They are the rock stars. They are the young adults who walked into NWC with little or no experience, yet published an award-winning newspaper.
The Trail had been through a rough patch when I was hired in 2012. My first staff numbered less than 10 at the start of the year, and the only one with any experience was the editor, Jessica (Keller) Livingston. Jessica assembled a good staff, however, including photographer Russell James and designer Tim Bahr. By the end of the year the Trail was producing newspapers strong enough to earn an Associated Collegiate Press Newspaper Pacemaker Finalists Award.
We couldn’t quite beat the Miami-Dades and the Santa Ana (California) Community Colleges we were judged against, but we gave them a run for their money.
Her staff accomplished that despite Jessica losing her father midway through the fall semester.

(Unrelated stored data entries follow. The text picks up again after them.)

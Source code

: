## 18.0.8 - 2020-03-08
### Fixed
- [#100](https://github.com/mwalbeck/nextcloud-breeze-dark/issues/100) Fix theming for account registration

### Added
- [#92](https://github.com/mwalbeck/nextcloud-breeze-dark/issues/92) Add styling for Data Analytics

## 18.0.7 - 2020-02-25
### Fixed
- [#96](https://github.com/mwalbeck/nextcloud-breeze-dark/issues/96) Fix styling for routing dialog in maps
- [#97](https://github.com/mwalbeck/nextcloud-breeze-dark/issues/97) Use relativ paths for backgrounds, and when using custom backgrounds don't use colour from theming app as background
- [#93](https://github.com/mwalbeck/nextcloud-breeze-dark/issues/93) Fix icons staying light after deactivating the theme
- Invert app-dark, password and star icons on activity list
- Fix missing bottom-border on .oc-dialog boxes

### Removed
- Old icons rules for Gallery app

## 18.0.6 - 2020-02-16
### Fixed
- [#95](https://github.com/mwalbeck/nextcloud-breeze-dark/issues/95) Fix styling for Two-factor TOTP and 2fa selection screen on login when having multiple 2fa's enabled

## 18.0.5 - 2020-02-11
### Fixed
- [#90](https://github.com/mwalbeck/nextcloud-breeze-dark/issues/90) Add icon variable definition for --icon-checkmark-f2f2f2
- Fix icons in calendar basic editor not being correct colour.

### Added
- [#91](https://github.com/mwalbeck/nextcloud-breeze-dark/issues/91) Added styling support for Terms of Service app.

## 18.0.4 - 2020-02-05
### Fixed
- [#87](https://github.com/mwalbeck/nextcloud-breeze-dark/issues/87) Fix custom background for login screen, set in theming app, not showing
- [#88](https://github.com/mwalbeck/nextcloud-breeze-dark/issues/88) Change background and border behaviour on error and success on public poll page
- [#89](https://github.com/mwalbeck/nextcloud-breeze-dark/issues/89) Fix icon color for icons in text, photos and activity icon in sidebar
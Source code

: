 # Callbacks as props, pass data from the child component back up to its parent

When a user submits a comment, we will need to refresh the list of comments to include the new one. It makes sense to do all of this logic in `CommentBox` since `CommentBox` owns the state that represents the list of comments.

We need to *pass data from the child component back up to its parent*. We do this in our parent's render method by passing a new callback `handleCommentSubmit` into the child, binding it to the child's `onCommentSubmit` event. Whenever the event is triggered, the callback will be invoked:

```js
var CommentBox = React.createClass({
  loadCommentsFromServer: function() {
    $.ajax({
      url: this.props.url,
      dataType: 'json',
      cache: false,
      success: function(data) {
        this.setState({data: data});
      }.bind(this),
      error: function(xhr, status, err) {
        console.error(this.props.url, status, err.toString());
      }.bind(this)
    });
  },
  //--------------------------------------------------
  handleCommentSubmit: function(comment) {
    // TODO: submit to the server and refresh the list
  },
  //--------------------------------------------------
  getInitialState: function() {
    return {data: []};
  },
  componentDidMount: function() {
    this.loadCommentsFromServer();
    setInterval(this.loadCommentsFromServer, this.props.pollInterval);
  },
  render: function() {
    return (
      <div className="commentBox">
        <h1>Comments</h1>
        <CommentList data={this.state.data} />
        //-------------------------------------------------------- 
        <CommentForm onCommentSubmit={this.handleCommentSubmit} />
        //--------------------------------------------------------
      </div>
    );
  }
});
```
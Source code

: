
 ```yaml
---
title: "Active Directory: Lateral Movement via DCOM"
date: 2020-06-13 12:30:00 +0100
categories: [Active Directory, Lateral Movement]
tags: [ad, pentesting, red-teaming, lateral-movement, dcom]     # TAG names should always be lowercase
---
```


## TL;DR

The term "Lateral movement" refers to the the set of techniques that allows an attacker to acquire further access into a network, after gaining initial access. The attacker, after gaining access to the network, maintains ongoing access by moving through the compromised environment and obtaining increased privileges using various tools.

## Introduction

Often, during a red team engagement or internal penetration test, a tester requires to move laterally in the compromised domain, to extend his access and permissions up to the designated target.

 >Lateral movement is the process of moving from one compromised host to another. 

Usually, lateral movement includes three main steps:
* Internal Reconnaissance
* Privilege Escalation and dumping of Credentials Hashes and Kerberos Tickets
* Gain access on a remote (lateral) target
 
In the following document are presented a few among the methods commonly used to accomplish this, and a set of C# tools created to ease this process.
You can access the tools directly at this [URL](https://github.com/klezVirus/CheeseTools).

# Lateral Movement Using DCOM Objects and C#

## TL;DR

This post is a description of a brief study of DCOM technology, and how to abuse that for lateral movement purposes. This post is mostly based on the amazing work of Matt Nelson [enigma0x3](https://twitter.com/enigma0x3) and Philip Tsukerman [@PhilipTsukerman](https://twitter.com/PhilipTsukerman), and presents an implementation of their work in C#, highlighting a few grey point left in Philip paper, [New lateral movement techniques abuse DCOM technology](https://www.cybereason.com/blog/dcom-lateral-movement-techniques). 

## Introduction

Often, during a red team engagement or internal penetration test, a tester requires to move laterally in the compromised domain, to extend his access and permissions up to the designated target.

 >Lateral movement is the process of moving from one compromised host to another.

I was blessed to witness profound moments of bravery in this newsroom. When young freshman reporter Jeff Victor noticed a discrepancy between what our future college president said about her record, and the actual facts of that record, he got on the phone and asked her to square the contradiction. To her credit, she admitted her mistake and we all moved on.
Cheyenne Wiley, through solid reporting, also forced into the light of day the reason for the abrupt resignation of a popular and talented professor in the music department. It’s not as if rumors hadn’t already spread across campus, but Wiley confirmed the story and the NWC community learned the facts they deserved to know about their institution, and for some, why their classroom had been so severely disrupted.
That same year Wiley penned a feature about a volleyball player who temporarily lost her hearing. The story was picked up by the Associated Press and published in newspapers and websites of more than 30 dailies across the country. Mark Kitchen is still trying to calculate how much he’d have to spend to get that kind of ink for NWC. I often see him with his calculator at Uncommon Grounds on Saturday morning, crunching the numbers.
Over the years, Nikayla Cooper, Chelsea Blake, Matt Strissel, and Bre Warren captured some amazing images for the “Trail,” and both Marc Lamberger and Schyler Allyn upped the newspaper’s social media game.
We’ve had some great talent run this newspaper the last few of years. Makenzie Beck — Mac Daddy in these parts — and Alex Nicholson have been stars on the desk. Nicholson deserves bonus points for having the honor of being named editor in chief, then have the rug pulled out from under him when the program was canceled. That didn’t stop him from working his butt off this last semester to make sure the Trail died with dignity.
And I simply don’t have words to express the job Alex Preis did serving as editor last year. The character she demonstrated in the face of unabashedly hostile sources is the kind of leadership this institution should hold up as an example of what we should aspire to, rather than eliminate.
It wasn’t her fault the “adults” on campus kept screwing up, whether it was leaving guns in classrooms (or clumsily trying to cover it up) or posting inappropriate things on Facebook about student discipline or just acting plain silly in the face of a looming budget crisis. She paid a price for her commitment to the truth, but she’s a stronger person for the trials this college put her through.
And finally, there’s one student who I am not reluctant to admit was my favorite. Having my daughter Abbe on staff for a year was a joy, though as any dad who has coached one of his kids can attest, it’s a joy that comes with challenges. Still, whenever I have one of those “I wish I’d never stepped foot on campus” moments I’m reminded of those evenings Abbe and I spent working in the newsroom, then walking home to fix dinner. In those moments of recollection I realize no matter how disappointing the ending, I’m sure glad I came.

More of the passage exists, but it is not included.